Yesterday I was checking out at the Big Box Home and Garden cum Hardware store, and naturally had to sign my name with one of those electronic pens that never seen to accurately reproduce the signature as it would be if written with pen. Just for fun, I pulled out my Rotring Initial and said that as an old fart, I still remember signing things with a fountain pen, loaded with ink from a bottle. The horror on the cashier's face was priceless. She, it seems, had never heard of bottled ink either. I got quite a chuckle! Time and technology move on.

Regards,

Wade
Pengrump
"Do you drink that stuff or wear it?" was the question asked by the clerk at the RMV when I showed her the ink in my Visconti Inkpot. I'd objected to the way my signature showed up on the license template because I'd had to use an electronic pen. "People are going to want to match my real signature against the signature on my license," I complained, "and my real signature does not look like that. I sign with this," I said, pulling out a Parker "51" demi that Ron Zorn fixed up for me at the New England Pen Show, "and I fill it with this," I concluded, showing her the inkpot full of of Waterman Blue Black.

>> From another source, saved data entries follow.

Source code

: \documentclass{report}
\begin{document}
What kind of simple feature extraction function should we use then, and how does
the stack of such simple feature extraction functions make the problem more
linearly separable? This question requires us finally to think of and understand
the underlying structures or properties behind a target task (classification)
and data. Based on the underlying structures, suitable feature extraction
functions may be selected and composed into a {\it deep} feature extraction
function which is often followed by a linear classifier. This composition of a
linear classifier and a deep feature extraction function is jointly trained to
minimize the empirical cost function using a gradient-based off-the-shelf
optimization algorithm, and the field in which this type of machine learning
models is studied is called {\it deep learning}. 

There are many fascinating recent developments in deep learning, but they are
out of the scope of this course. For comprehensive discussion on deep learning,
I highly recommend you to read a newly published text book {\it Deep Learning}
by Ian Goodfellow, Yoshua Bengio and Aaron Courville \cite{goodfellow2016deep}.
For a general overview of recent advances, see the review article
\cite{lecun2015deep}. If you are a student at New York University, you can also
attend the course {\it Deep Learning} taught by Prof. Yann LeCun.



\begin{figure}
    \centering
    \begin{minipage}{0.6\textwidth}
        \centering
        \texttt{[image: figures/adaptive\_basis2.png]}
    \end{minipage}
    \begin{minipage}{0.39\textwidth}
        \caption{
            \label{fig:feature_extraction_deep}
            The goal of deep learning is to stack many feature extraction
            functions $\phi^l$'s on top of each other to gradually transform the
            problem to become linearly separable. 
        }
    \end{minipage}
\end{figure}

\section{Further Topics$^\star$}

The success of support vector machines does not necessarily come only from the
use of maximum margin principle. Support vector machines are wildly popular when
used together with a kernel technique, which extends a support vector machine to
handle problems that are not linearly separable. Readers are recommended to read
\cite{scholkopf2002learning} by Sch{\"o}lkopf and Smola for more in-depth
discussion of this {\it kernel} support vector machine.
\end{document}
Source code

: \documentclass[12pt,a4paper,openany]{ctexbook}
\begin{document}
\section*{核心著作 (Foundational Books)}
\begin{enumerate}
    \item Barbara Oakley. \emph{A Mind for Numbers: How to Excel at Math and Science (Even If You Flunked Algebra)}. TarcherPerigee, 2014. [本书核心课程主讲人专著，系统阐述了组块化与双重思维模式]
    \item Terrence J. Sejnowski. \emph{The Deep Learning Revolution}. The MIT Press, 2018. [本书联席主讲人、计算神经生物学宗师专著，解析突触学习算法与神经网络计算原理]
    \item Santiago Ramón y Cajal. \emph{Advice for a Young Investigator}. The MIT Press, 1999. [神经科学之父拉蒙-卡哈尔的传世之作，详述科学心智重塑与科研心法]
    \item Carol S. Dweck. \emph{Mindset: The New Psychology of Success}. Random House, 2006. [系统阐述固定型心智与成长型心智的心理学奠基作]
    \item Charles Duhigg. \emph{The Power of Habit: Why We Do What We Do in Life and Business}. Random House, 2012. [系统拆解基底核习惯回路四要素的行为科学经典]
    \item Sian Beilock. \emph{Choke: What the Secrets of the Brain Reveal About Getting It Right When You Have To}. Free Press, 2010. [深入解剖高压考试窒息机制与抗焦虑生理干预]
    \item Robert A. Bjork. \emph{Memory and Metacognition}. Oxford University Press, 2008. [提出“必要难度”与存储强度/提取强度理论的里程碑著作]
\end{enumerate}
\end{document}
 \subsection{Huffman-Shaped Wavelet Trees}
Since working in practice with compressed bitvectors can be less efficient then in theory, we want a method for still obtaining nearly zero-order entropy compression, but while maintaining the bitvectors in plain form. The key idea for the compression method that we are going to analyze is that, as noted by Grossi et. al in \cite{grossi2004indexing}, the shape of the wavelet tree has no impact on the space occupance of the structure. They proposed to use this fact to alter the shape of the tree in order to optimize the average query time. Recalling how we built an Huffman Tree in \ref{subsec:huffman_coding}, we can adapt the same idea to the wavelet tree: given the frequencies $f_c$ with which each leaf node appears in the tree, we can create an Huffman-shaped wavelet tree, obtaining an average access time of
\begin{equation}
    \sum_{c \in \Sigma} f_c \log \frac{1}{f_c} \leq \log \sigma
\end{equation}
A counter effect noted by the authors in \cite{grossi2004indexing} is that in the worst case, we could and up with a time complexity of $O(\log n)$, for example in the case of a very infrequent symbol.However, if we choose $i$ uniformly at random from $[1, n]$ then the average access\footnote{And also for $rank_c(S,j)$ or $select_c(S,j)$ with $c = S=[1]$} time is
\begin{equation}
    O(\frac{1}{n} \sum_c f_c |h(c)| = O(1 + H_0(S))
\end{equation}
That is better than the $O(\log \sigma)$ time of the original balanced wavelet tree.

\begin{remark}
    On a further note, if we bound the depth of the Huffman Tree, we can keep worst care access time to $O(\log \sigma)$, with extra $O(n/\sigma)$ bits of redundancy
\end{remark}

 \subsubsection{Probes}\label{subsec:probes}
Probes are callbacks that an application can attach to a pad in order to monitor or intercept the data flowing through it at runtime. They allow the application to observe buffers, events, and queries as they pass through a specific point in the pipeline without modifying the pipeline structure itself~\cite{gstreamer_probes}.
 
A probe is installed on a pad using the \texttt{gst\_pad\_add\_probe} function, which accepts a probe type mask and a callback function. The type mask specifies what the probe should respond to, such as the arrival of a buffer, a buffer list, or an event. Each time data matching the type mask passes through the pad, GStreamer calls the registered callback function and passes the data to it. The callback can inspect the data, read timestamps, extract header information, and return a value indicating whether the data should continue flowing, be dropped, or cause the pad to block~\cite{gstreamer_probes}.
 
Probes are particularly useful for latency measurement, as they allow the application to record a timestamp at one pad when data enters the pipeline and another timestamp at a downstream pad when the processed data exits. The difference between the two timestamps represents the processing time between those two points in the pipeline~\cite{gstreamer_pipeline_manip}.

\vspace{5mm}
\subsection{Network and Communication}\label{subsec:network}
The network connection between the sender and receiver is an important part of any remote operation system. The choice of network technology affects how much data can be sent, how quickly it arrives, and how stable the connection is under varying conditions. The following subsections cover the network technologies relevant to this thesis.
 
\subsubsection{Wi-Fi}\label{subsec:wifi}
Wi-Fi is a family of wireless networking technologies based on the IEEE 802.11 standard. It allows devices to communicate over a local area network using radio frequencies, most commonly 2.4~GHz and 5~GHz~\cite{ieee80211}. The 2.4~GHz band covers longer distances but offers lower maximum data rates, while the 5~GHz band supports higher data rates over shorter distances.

"Don't worry," she replied. "Soon no business will let you sign with that old thing because everyone is switching to the electronic pen."

Aaaaarrrrgghhhh!
Ghost Plane
So smug in their mediocrity! But you can leave and they are stuck in their McJobs until that locale falls to "progress" in its turn...
lalindsay225
Very sad, but it could be true. When I gave birth to my son, I took a lovely Sheaffer Balance II in Cobalt Glow to the hospital to sign his birth certificate. I planned to keep this pen and present it to him on his 21st birthday, and tell him the story of his birth. Denied! The nurse made me use a Bic Stik. mad.gif I still have the pen, though, and am considering journaling the story for him instead. And of course, the pen will still be his one day. smile.gif

Lisa
encephalartos
passe items: don't forget 2400 foot computer tapes on reels.

Actually, you can refuse the "electronic pen" at most stores. You just say
that you don't use those things and want to sign on paper. They then
print you a paper, you sign, and you hand it back.

Also, it's probably NOT such a good idea to sign anything that looks like
your REAL signature using the electronic pen.

Consider the possibilities for identity theft, remembering that much
cracking of computer systems is an "inside job". If all of these nice
little images from the "electronic pen" are going into a big database
some where, then can't some one with certain kinds of access to
that database then extract them and use them for forgery?

Just because you're paranoid doesn't mean they aren't after you! ninja.gif
Paddler
Donnie,

<<All my guitar amps are tube, but the stero hi fi amps are too steep.>>

Audio amp design hasn't been a mystery since the 1940s. Get the schematic diagram for one and build it!

On another note:
I went into a Hallmark store to buy some stationery. The clerk offered to help. I asked her what the paper's rag content was. She replied, "Oh no! All the paper is blank on both sides." No need to ask any more questions.

Paddler
Shangas
Oh I've had funny stuff like this happen before...

When I went to the Melbourne Pen Depot (tiny little place that is like a minature pen-heaven), I was checking out Montblancs and I was looking at all the different sizes and nibs and all-that...and well, I have SMALL hands. Not disproportionately small, you understand...just small, because I'm not a very big person (5'6", if anyone's wondering).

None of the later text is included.